The first stake-holder dialogue on human resources for health (HRH) took place in Bangladesh in 2012 with the objective of starting advocacy on the need for an adequate and skilled health workforce for a well-functioning health system, but it has not been effective yet (WHO, 2014).
Only recently, I wrote that Bangladesh’s health care sector has arrived at a crossroad.The internationally acclaimed phenomenal success in primary health care, resulting in the demographic transition, requires our doctors to be trained after MBBS through structured training programs. I also argued that we cannot afford to be indifferent to the adequate and appropriate training need of our doctors with the excuse that Bangladesh is still a developing country and training doctors like they do in the West is not achievable in Bangladesh.
In fact, as we produce increasing numbers of health professionals, including doctors, nurses, and technicians, we must continue to try to improve their quality through universal, competency-based post-graduate education and training. Human resource development and investment in surgical care, which is going to be the cornerstone of the present health system, would become mandatory. International experts believe that this newly required surgical health care strategy is more affordable and I must agree with them when people of our country are buying the same health care from our neighbouring countries at a staggering cost of over $3 billion every year.
We know from the internationally acclaimed medical journal The Lancet’s initiative on global surgery that there has been serious absence of written information about the human and economic effect of surgical conditions, the state of surgical care, or the potential strategies for the scale-up of surgical services in developing countries.

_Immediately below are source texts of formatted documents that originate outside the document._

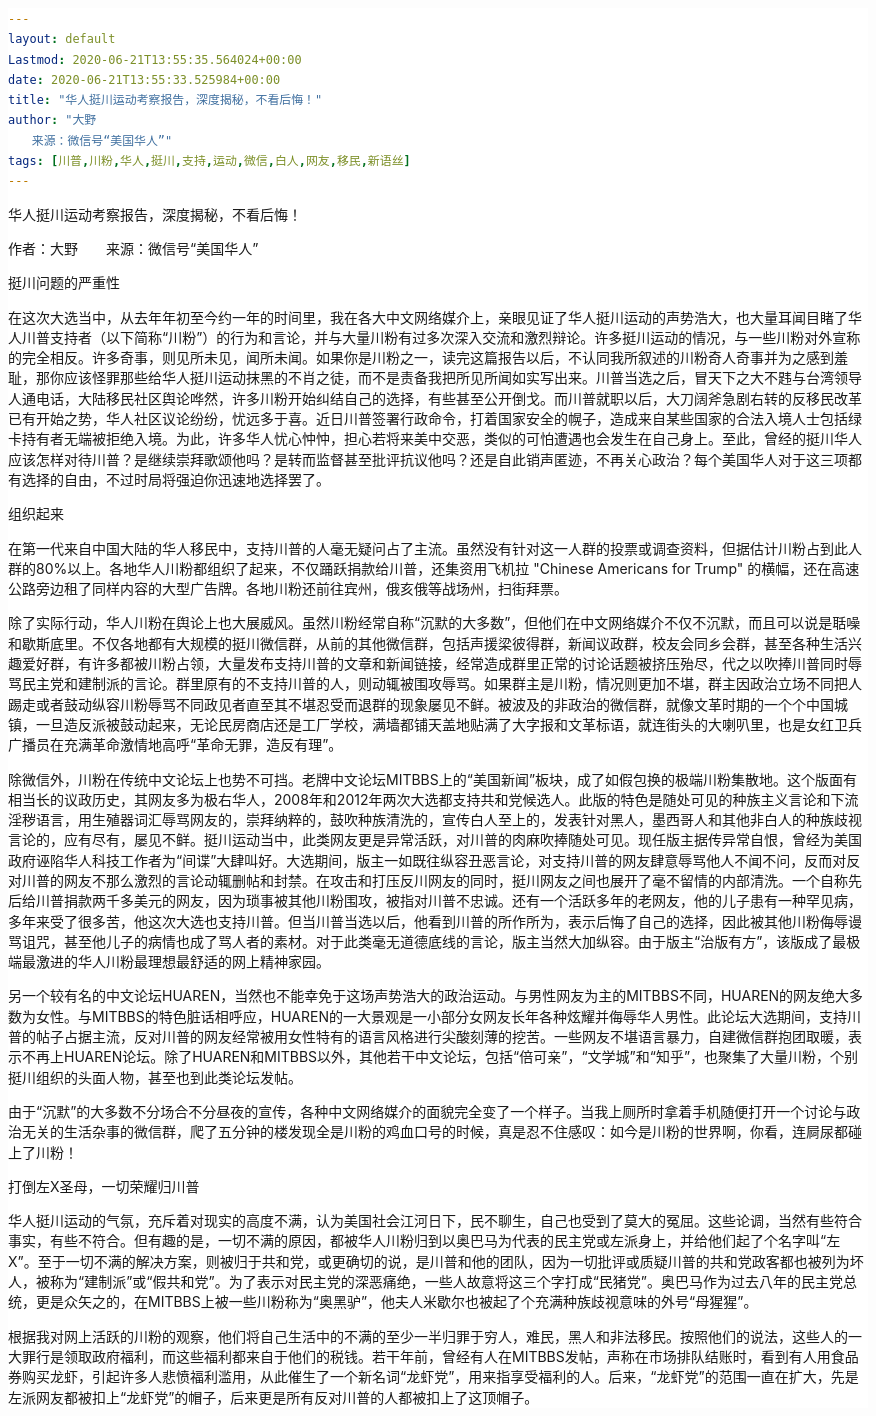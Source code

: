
 ```yaml
---
layout: default
Lastmod: 2020-06-21T13:55:35.564024+00:00
date: 2020-06-21T13:55:33.525984+00:00
title: "华人挺川运动考察报告，深度揭秘，不看后悔！"
author: "大野
　　来源：微信号“美国华人”"
tags: [川普,川粉,华人,挺川,支持,运动,微信,白人,网友,移民,新语丝]
---
```


华人挺川运动考察报告，深度揭秘，不看后悔！

作者：大野　　来源：微信号“美国华人”

挺川问题的严重性

在这次大选当中，从去年年初至今约一年的时间里，我在各大中文网络媒介上，亲眼见证了华人挺川运动的声势浩大，也大量耳闻目睹了华人川普支持者（以下简称“川粉”）的行为和言论，并与大量川粉有过多次深入交流和激烈辩论。许多挺川运动的情况，与一些川粉对外宣称的完全相反。许多奇事，则见所未见，闻所未闻。如果你是川粉之一，读完这篇报告以后，不认同我所叙述的川粉奇人奇事并为之感到羞耻，那你应该怪罪那些给华人挺川运动抹黑的不肖之徒，而不是责备我把所见所闻如实写出来。川普当选之后，冒天下之大不韪与台湾领导人通电话，大陆移民社区舆论哗然，许多川粉开始纠结自己的选择，有些甚至公开倒戈。而川普就职以后，大刀阔斧急剧右转的反移民改革已有开始之势，华人社区议论纷纷，忧远多于喜。近日川普签署行政命令，打着国家安全的幌子，造成来自某些国家的合法入境人士包括绿卡持有者无端被拒绝入境。为此，许多华人忧心忡忡，担心若将来美中交恶，类似的可怕遭遇也会发生在自己身上。至此，曾经的挺川华人应该怎样对待川普？是继续崇拜歌颂他吗？是转而监督甚至批评抗议他吗？还是自此销声匿迹，不再关心政治？每个美国华人对于这三项都有选择的自由，不过时局将强迫你迅速地选择罢了。

组织起来

在第一代来自中国大陆的华人移民中，支持川普的人毫无疑问占了主流。虽然没有针对这一人群的投票或调查资料，但据估计川粉占到此人群的80%以上。各地华人川粉都组织了起来，不仅踊跃捐款给川普，还集资用飞机拉 "Chinese Americans for Trump" 的横幅，还在高速公路旁边租了同样内容的大型广告牌。各地川粉还前往宾州，俄亥俄等战场州，扫街拜票。

除了实际行动，华人川粉在舆论上也大展威风。虽然川粉经常自称“沉默的大多数”，但他们在中文网络媒介不仅不沉默，而且可以说是聒噪和歇斯底里。不仅各地都有大规模的挺川微信群，从前的其他微信群，包括声援梁彼得群，新闻议政群，校友会同乡会群，甚至各种生活兴趣爱好群，有许多都被川粉占领，大量发布支持川普的文章和新闻链接，经常造成群里正常的讨论话题被挤压殆尽，代之以吹捧川普同时辱骂民主党和建制派的言论。群里原有的不支持川普的人，则动辄被围攻辱骂。如果群主是川粉，情况则更加不堪，群主因政治立场不同把人踢走或者鼓动纵容川粉辱骂不同政见者直至其不堪忍受而退群的现象屡见不鲜。被波及的非政治的微信群，就像文革时期的一个个中国城镇，一旦造反派被鼓动起来，无论民房商店还是工厂学校，满墙都铺天盖地贴满了大字报和文革标语，就连街头的大喇叭里，也是女红卫兵广播员在充满革命激情地高呼“革命无罪，造反有理”。

除微信外，川粉在传统中文论坛上也势不可挡。老牌中文论坛MITBBS上的“美国新闻”板块，成了如假包换的极端川粉集散地。这个版面有相当长的议政历史，其网友多为极右华人，2008年和2012年两次大选都支持共和党候选人。此版的特色是随处可见的种族主义言论和下流淫秽语言，用生殖器词汇辱骂网友的，崇拜纳粹的，鼓吹种族清洗的，宣传白人至上的，发表针对黑人，墨西哥人和其他非白人的种族歧视言论的，应有尽有，屡见不鲜。挺川运动当中，此类网友更是异常活跃，对川普的肉麻吹捧随处可见。现任版主据传异常自恨，曾经为美国政府诬陷华人科技工作者为“间谍”大肆叫好。大选期间，版主一如既往纵容丑恶言论，对支持川普的网友肆意辱骂他人不闻不问，反而对反对川普的网友不那么激烈的言论动辄删帖和封禁。在攻击和打压反川网友的同时，挺川网友之间也展开了毫不留情的内部清洗。一个自称先后给川普捐款两千多美元的网友，因为琐事被其他川粉围攻，被指对川普不忠诚。还有一个活跃多年的老网友，他的儿子患有一种罕见病，多年来受了很多苦，他这次大选也支持川普。但当川普当选以后，他看到川普的所作所为，表示后悔了自己的选择，因此被其他川粉侮辱谩骂诅咒，甚至他儿子的病情也成了骂人者的素材。对于此类毫无道德底线的言论，版主当然大加纵容。由于版主“治版有方”，该版成了最极端最激进的华人川粉最理想最舒适的网上精神家园。

另一个较有名的中文论坛HUAREN，当然也不能幸免于这场声势浩大的政治运动。与男性网友为主的MITBBS不同，HUAREN的网友绝大多数为女性。与MITBBS的特色脏话相呼应，HUAREN的一大景观是一小部分女网友长年各种炫耀并侮辱华人男性。此论坛大选期间，支持川普的帖子占据主流，反对川普的网友经常被用女性特有的语言风格进行尖酸刻薄的挖苦。一些网友不堪语言暴力，自建微信群抱团取暖，表示不再上HUAREN论坛。除了HUAREN和MITBBS以外，其他若干中文论坛，包括“倍可亲”，“文学城”和“知乎”，也聚集了大量川粉，个别挺川组织的头面人物，甚至也到此类论坛发帖。

由于“沉默”的大多数不分场合不分昼夜的宣传，各种中文网络媒介的面貌完全变了一个样子。当我上厕所时拿着手机随便打开一个讨论与政治无关的生活杂事的微信群，爬了五分钟的楼发现全是川粉的鸡血口号的时候，真是忍不住感叹：如今是川粉的世界啊，你看，连屙尿都碰上了川粉！

打倒左X圣母，一切荣耀归川普

华人挺川运动的气氛，充斥着对现实的高度不满，认为美国社会江河日下，民不聊生，自己也受到了莫大的冤屈。这些论调，当然有些符合事实，有些不符合。但有趣的是，一切不满的原因，都被华人川粉归到以奥巴马为代表的民主党或左派身上，并给他们起了个名字叫“左X”。至于一切不满的解决方案，则被归于共和党，或更确切的说，是川普和他的团队，因为一切批评或质疑川普的共和党政客都也被列为坏人，被称为“建制派”或“假共和党”。为了表示对民主党的深恶痛绝，一些人故意将这三个字打成“民猪党”。奥巴马作为过去八年的民主党总统，更是众矢之的，在MITBBS上被一些川粉称为“奥黑驴”，他夫人米歇尔也被起了个充满种族歧视意味的外号“母猩猩”。

根据我对网上活跃的川粉的观察，他们将自己生活中的不满的至少一半归罪于穷人，难民，黑人和非法移民。按照他们的说法，这些人的一大罪行是领取政府福利，而这些福利都来自于他们的税钱。若干年前，曾经有人在MITBBS发帖，声称在市场排队结账时，看到有人用食品券购买龙虾，引起许多人悲愤福利滥用，从此催生了一个新名词“龙虾党”，用来指享受福利的人。后来，“龙虾党”的范围一直在扩大，先是左派网友都被扣上“龙虾党”的帽子，后来更是所有反对川普的人都被扣上了这顶帽子。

To begin to address these crucial gaps, the Lancet Commission on Global Surgery was launched in January, 2014. We are, by now, well aware that the commission brought together an international, multi-disciplinary team of 25 commissioners, supported by advisors and collaborators in more than 110 countries and six continents. The commission’s key findings show that the human and economic consequences of untreated surgical conditions in the developing countries may be catastrophic and for many years have gone unrecognised.
Of over 313 million surgical procedures carried out globally, only 6% happens in the poorer countries, 33 million individuals face catastrophic health expenditure due to payment for surgery, and another additional 48 million for the non-medical costs of accessing surgical care. In 2010, an estimated 16.9 million lives (32.9% of all deaths worldwide) were lost from conditions needing surgical care, well surpassing the number of deaths from HIV/AIDS (1.46 million), tuberculosis (1.20 million), and malaria (1.17 million) combined.
Without urgent and accelerated investment in surgical scale-up, low and middle-income countries will continue to have losses in economic productivity, estimated cumulatively at $123tn between 2015 and 2030. On the basis of the Institute for Health Metrics and Evaluation (IHME), the Lancet Commission estimated that 1.4 million deaths could be prevented annually in the developing world.
Should we not then avail of that opportunity of saving lives and avoid economic calamity through national policy on skilled workforce and affordable physical infrastructure development?